START GIVEN DATA
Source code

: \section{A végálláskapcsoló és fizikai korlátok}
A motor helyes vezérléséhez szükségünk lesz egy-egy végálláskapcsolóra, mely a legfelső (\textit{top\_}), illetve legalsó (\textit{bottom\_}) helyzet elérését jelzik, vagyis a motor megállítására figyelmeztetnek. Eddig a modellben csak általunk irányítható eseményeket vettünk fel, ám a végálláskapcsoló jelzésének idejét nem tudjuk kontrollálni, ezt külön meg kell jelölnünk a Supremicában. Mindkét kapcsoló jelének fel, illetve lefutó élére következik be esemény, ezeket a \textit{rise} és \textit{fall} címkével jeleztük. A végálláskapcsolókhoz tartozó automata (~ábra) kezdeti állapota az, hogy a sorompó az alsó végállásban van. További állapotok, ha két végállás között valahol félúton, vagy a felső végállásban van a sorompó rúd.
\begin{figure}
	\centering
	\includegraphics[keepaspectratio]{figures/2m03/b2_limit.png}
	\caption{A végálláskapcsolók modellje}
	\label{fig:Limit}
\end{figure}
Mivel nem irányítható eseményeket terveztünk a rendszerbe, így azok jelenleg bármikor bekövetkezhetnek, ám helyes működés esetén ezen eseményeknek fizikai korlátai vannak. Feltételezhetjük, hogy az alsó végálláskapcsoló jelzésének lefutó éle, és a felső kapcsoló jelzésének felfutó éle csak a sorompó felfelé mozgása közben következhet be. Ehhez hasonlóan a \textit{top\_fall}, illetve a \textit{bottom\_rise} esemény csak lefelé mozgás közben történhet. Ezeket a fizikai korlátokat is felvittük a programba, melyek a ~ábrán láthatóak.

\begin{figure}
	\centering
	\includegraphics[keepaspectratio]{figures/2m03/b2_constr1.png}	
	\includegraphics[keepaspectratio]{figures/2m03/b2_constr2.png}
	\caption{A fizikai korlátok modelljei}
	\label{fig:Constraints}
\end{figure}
END GIVEN DATA
- _EXERCISE DESCRIPTION_
Set the records above down again, exactly as they read.

- _OUTPUT BELOW_
Source code

: \section{A végálláskapcsoló és fizikai korlátok}
A motor helyes vezérléséhez szükségünk lesz egy-egy végálláskapcsolóra, mely a legfelső (\textit{top\_}), illetve legalsó (\textit{bottom\_}) helyzet elérését jelzik, vagyis a motor megállítására figyelmeztetnek. Eddig a modellben csak általunk irányítható eseményeket vettünk fel, ám a végálláskapcsoló jelzésének idejét nem tudjuk kontrollálni, ezt külön meg kell jelölnünk a Supremicában. Mindkét kapcsoló jelének fel, illetve lefutó élére következik be esemény, ezeket a \textit{rise} és \textit{fall} címkével jeleztük. A végálláskapcsolókhoz tartozó automata (~ábra) kezdeti állapota az, hogy a sorompó az alsó végállásban van. További állapotok, ha két végállás között valahol félúton, vagy a felső végállásban van a sorompó rúd.
\begin{figure}
	\centering
	\includegraphics[keepaspectratio]{figures/2m03/b2_limit.png}
	\caption{A végálláskapcsolók modellje}
	\label{fig:Limit}
\end{figure}
Mivel nem irányítható eseményeket terveztünk a rendszerbe, így azok jelenleg bármikor bekövetkezhetnek, ám helyes működés esetén ezen eseményeknek fizikai korlátai vannak. Feltételezhetjük, hogy az alsó végálláskapcsoló jelzésének lefutó éle, és a felső kapcsoló jelzésének felfutó éle csak a sorompó felfelé mozgása közben következhet be. Ehhez hasonlóan a \textit{top\_fall}, illetve a \textit{bottom\_rise} esemény csak lefelé mozgás közben történhet. Ezeket a fizikai korlátokat is felvittük a programba, melyek a ~ábrán láthatóak.

\begin{figure}
	\centering
	\includegraphics[keepaspectratio]{figures/2m03/b2_constr1.png}	
	\includegraphics[keepaspectratio]{figures/2m03/b2_constr2.png}
	\caption{A fizikai korlátok modelljei}
	\label{fig:Constraints}
\end{figure}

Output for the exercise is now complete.